If I Ruled The World (Imagine That) – The lead single from IWW finds Nas, the Trackmasters (with a co-production credit going to Rashad Smith) and Lauryn Hill revisiting Kurtis Blow’s song of the same title. Nas completely annihilates this funky radio-friendly instrumental, as he paints the picture of a perfect world, through his eyes: “Imagine smokin’ weed in the streets without cops harassin’, imagine going to court with no trial, lifestyle cruiser blue behind my waters, no welfare supporters, more conscious of the way we raise our daughters.” L-Boogie then adds the cherry on top of this delectable crossover hit with her soulful vocals on the hook and adlibs. This is one of Nas’ biggest hits and it still sounds incredible today.

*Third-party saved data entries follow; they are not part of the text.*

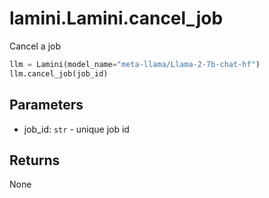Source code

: # lamini.Lamini.cancel_job

Cancel a job

```python
llm = Lamini(model_name="meta-llama/Llama-2-7b-chat-hf")
llm.cancel_job(job_id)
```

## Parameters

-   job_id: `str` - unique job id

## Returns

None
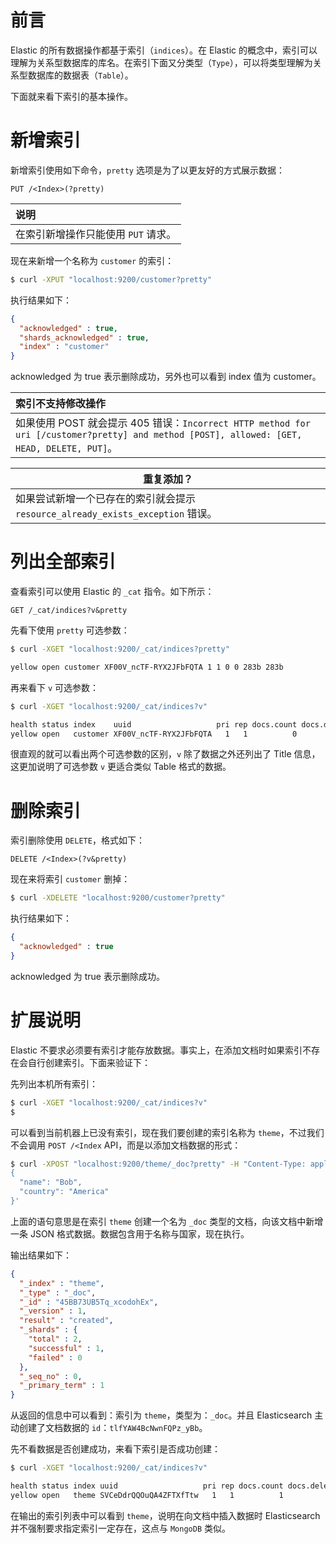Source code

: # 前言

Elastic 的所有数据操作都基于索引（`indices`）。在 Elastic 的概念中，索引可以理解为关系型数据库的库名。在索引下面又分类型（`Type`），可以将类型理解为关系型数据库的数据表（`Table`）。

下面就来看下索引的基本操作。

# 新增索引

新增索引使用如下命令，`pretty` 选项是为了以更友好的方式展示数据：

```
PUT /<Index>(?pretty)
```

| 说明                                |
| :---------------------------------- |
| 在索引新增操作只能使用 `PUT` 请求。 |

现在来新增一个名称为 `customer` 的索引：

```bash
$ curl -XPUT "localhost:9200/customer?pretty"
```

执行结果如下：

```json
{
  "acknowledged" : true,
  "shards_acknowledged" : true,
  "index" : "customer"
}
```

acknowledged 为 true 表示删除成功，另外也可以看到 index 值为 customer。

| 索引不支持修改操作                                           |
| :----------------------------------------------------------- |
| 如果使用 POST 就会提示 405 错误：`Incorrect HTTP method for uri [/customer?pretty] and method [POST], allowed: [GET, HEAD, DELETE, PUT]`。 |

| 重复添加？                                                   |
| ------------------------------------------------------------ |
| 如果尝试新增一个已存在的索引就会提示 `resource_already_exists_exception` 错误。 |

# 列出全部索引

查看索引可以使用 Elastic 的 `_cat` 指令。如下所示：

```
GET /_cat/indices?v&pretty
```

先看下使用 `pretty` 可选参数：

```bash
$ curl -XGET "localhost:9200/_cat/indices?pretty"

yellow open customer XF00V_ncTF-RYX2JFbFQTA 1 1 0 0 283b 283b
```

再来看下 `v` 可选参数：

```bash
$ curl -XGET "localhost:9200/_cat/indices?v"

health status index    uuid                   pri rep docs.count docs.deleted store.size pri.store.size
yellow open   customer XF00V_ncTF-RYX2JFbFQTA   1   1          0            0       283b           283b
```

很直观的就可以看出两个可选参数的区别，`v` 除了数据之外还列出了 Title 信息，这更加说明了可选参数 `v` 更适合类似 Table 格式的数据。

# 删除索引

索引删除使用 `DELETE`，格式如下：

```
DELETE /<Index>(?v&pretty)
```

现在来将索引 `customer` 删掉：

```bash
$ curl -XDELETE "localhost:9200/customer?pretty"
```

执行结果如下：

```json
{
  "acknowledged" : true
}
```

acknowledged 为 true 表示删除成功。

# 扩展说明

Elastic 不要求必须要有索引才能存放数据。事实上，在添加文档时如果索引不存在会自行创建索引。下面来验证下：

先列出本机所有索引：

```bash
$ curl -XGET "localhost:9200/_cat/indices?v"
$
```

可以看到当前机器上已没有索引，现在我们要创建的索引名称为 `theme`，不过我们不会调用 `POST /<Index` API，而是以添加文档数据的形式：

```bash
$ curl -XPOST "localhost:9200/theme/_doc?pretty" -H "Content-Type: application/json" -d'
{
  "name": "Bob",
  "country": "America"
}'
```

上面的语句意思是在索引 `theme` 创建一个名为 `_doc` 类型的文档，向该文档中新增一条 JSON 格式数据。数据包含用于名称与国家，现在执行。

输出结果如下：

```json
{
  "_index" : "theme",
  "_type" : "_doc",
  "_id" : "45BB73UB5Tq_xcodohEx",
  "_version" : 1,
  "result" : "created",
  "_shards" : {
    "total" : 2,
    "successful" : 1,
    "failed" : 0
  },
  "_seq_no" : 0,
  "_primary_term" : 1
}
```

从返回的信息中可以看到：索引为 `theme`，类型为：`_doc`。并且 Elasticsearch 主动创建了文档数据的 `id`：`tlfYAW4BcNwnFQPz_yBb`。

先不看数据是否创建成功，来看下索引是否成功创建：

```bash
$ curl -XGET "localhost:9200/_cat/indices?v"

health status index uuid                   pri rep docs.count docs.deleted store.size pri.store.size
yellow open   theme SVCeDdrQQOuQA4ZFTXfTtw   1   1          1            0        4kb            4kb
```

在输出的索引列表中可以看到 `theme`，说明在向文档中插入数据时 Elasticsearch 并不强制要求指定索引一定存在，这点与 `MongoDB` 类似。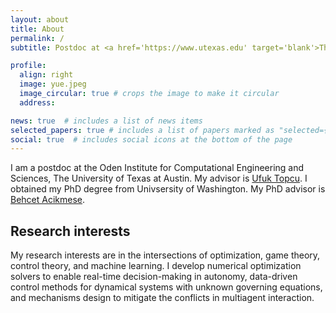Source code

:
 ```yaml
---
layout: about
title: About
permalink: /
subtitle: Postdoc at <a href='https://www.utexas.edu' target='blank'>The University of Texas at Austin</a>, TX, USA.

profile:
  align: right
  image: yue.jpeg
  image_circular: true # crops the image to make it circular
  address:

news: true  # includes a list of news items
selected_papers: true # includes a list of papers marked as "selected={true}"
social: true  # includes social icons at the bottom of the page
---
```


I am a postdoc at the Oden Institute for Computational Engineering and Sciences, The University of Texas at Austin. My advisor is [Ufuk Topcu](https://www.ae.utexas.edu/people/faculty/faculty-directory/topcu). I obtained my PhD degree from Univsersity of Washington. My PhD advisor is [Behcet Acikmese](https://www.aa.washington.edu/facultyfinder/behcet-acikmese). 

Research interests
------

My research interests are in the intersections of optimization, game theory, control theory, and machine learning. I develop numerical optimization solvers to enable real-time decision-making in autonomy, data-driven control methods for dynamical systems with unknown governing equations, and mechanisms design to mitigate the conflicts in multiagent interaction. 


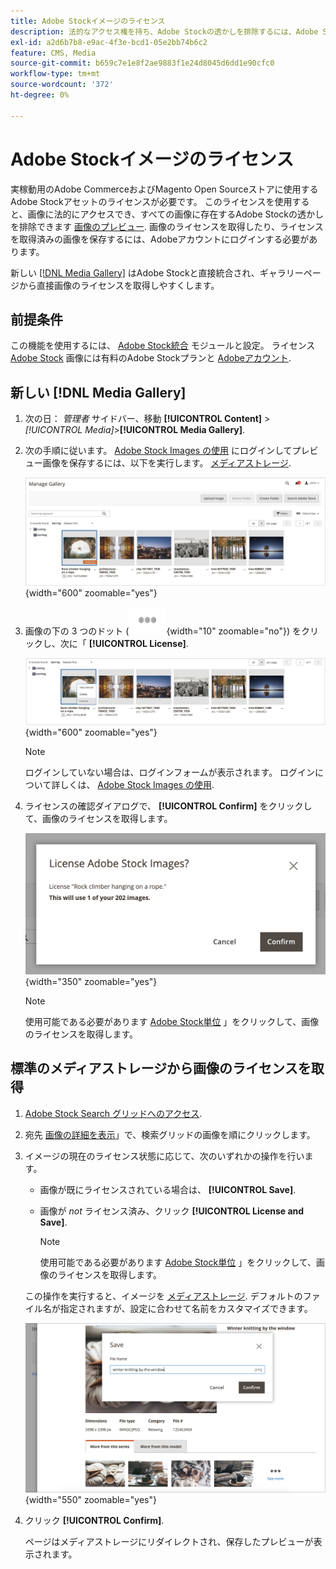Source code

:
 ```yaml
---
title: Adobe Stockイメージのライセンス
description: 法的なアクセス権を持ち、Adobe Stockの透かしを排除するには、Adobe Stock画像のライセンスを取得します。
exl-id: a2d6b7b8-e9ac-4f3e-bcd1-05e2bb74b6c2
feature: CMS, Media
source-git-commit: b659c7e1e8f2ae9883f1e24d8045d6dd1e90cfc0
workflow-type: tm+mt
source-wordcount: '372'
ht-degree: 0%

---
```


# Adobe Stockイメージのライセンス

実稼動用のAdobe CommerceおよびMagento Open Sourceストアに使用するAdobe Stockアセットのライセンスが必要です。 このライセンスを使用すると、画像に法的にアクセスでき、すべての画像に存在するAdobe Stockの透かしを排除できます [画像のプレビュー][save-preview]. 画像のライセンスを取得したり、ライセンスを取得済みの画像を保存するには、Adobeアカウントにログインする必要があります。

新しい [[!DNL Media Gallery]](media-gallery.md) はAdobe Stockと直接統合され、ギャラリーページから直接画像のライセンスを取得しやすくします。

## 前提条件

この機能を使用するには、 [Adobe Stock統合][adobe-stock-integration] モジュールと設定。 ライセンス [Adobe Stock][adobe-stock] 画像には有料のAdobe Stockプランと [Adobeアカウント][adobe-signin].

## 新しい [!DNL Media Gallery]

1. 次の日： _管理者_ サイドバー、移動 **[!UICONTROL Content]** > _[!UICONTROL Media]_>**[!UICONTROL Media Gallery]**.

1. 次の手順に従います。 [Adobe Stock Images の使用][using-adobe-stock] にログインしてプレビュー画像を保存するには、以下を実行します。 [メディアストレージ][media-storage].

   ![保存されたプレビュー画像](./assets/adobe-stock-gallery-unlicensed.png){width="600" zoomable="yes"}

1. 画像の下の 3 つのドット (![アセットメニューアイコン](./assets/media-gallery-asset-menu-icon.png){width="10" zoomable="no"}) をクリックし、次に「 **[!UICONTROL License]**.

   ![Adobe Stock画像アクション](./assets/adobe-stock-gallery-image-actions.png){width="600" zoomable="yes"}

   >[!NOTE]
   >
   >ログインしていない場合は、ログインフォームが表示されます。 ログインについて詳しくは、 [Adobe Stock Images の使用][using-adobe-stock].

1. ライセンスの確認ダイアログで、 **[!UICONTROL Confirm]** をクリックして、画像のライセンスを取得します。

   ![ライセンスの確認](./assets/adobe-stock-gallery-license-confirm.png){width="350" zoomable="yes"}

   >[!NOTE]
   >
   >使用可能である必要があります [Adobe Stock単位][stock-credits] 」をクリックして、画像のライセンスを取得します。

## 標準のメディアストレージから画像のライセンスを取得

1. [Adobe Stock Search グリッドへのアクセス][access-search].

1. 宛先 [画像の詳細を表示][view-details]」で、検索グリッドの画像を順にクリックします。

1. イメージの現在のライセンス状態に応じて、次のいずれかの操作を行います。

   - 画像が既にライセンスされている場合は、 **[!UICONTROL Save]**.

   - 画像が _not_ ライセンス済み、クリック **[!UICONTROL License and Save]**.

     >[!NOTE]
     >
     >使用可能である必要があります [Adobe Stock単位][stock-credits] 」をクリックして、画像のライセンスを取得します。

   この操作を実行すると、イメージを [メディアストレージ][media-storage]. デフォルトのファイル名が指定されますが、設定に合わせて名前をカスタマイズできます。

   ![Adobe Stockライセンス画像を保存](./assets/adobe-stock-save-licensed.png){width="550" zoomable="yes"}

1. クリック **[!UICONTROL Confirm]**.

   ページはメディアストレージにリダイレクトされ、保存したプレビューが表示されます。

[adobe-stock-integration]: adobe-stock.md
[media-storage]: media-storage.md
[using-adobe-stock]: adobe-stock-manage.md
[save-preview]: adobe-stock-save-preview.md
[access-search]: adobe-stock-manage.md#access-the-adobe-stock-search-grid
[view-details]: adobe-stock-manage.md#view-image-details
[stock-credits]: https://helpx.adobe.com/stock/help/credit-packs.html
[adobe-stock]: https://stock.adobe.com
[adobe-signin]: https://helpx.adobe.com/manage-account/using/access-adobe-id-account.html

It’s not fair to compare It Was Written to Illmatic, as it would be nearly impossible for Nas to match the concisely flawless masterpiece that should receive strong consideration for being added as the eighth wonder of the world. On his second outing, Nas substitutes the dusty boom-bap used to shape the sonics of his debut album with polished commercial-ready instrumentals, as he introduces the world to his alter-ego, Nas Escobar, who jockeys for mic time with Nasty Nas throughout the album. Except for the average at best, “Street Dreams,” the first half of IWW is phenomenal. The production, while dressed in its crossover appealing exterior, manages to maintain its hardcore integrity, thus resonating with hardcore heads and casual music fans alike, while lyrically, Nas properly balances the street poetry we all came to know and love him for on Illmatic with his new flashier mafioso persona. It’s the second half of IWW where things get dicey. “Nas Is Coming” is the only full-fledge dud on the album, but most of the second half is plagued with mid-grade instrumentals and uninspired thug tales from our host, that quickly become redundant.
Even with its underwhelming second half, IWW is still a solid album and stronger than the best work from many of your favorite rappers. It’s just that, once you’ve tasted heaven, floating around in space just doesn’t sound that exciting anymore.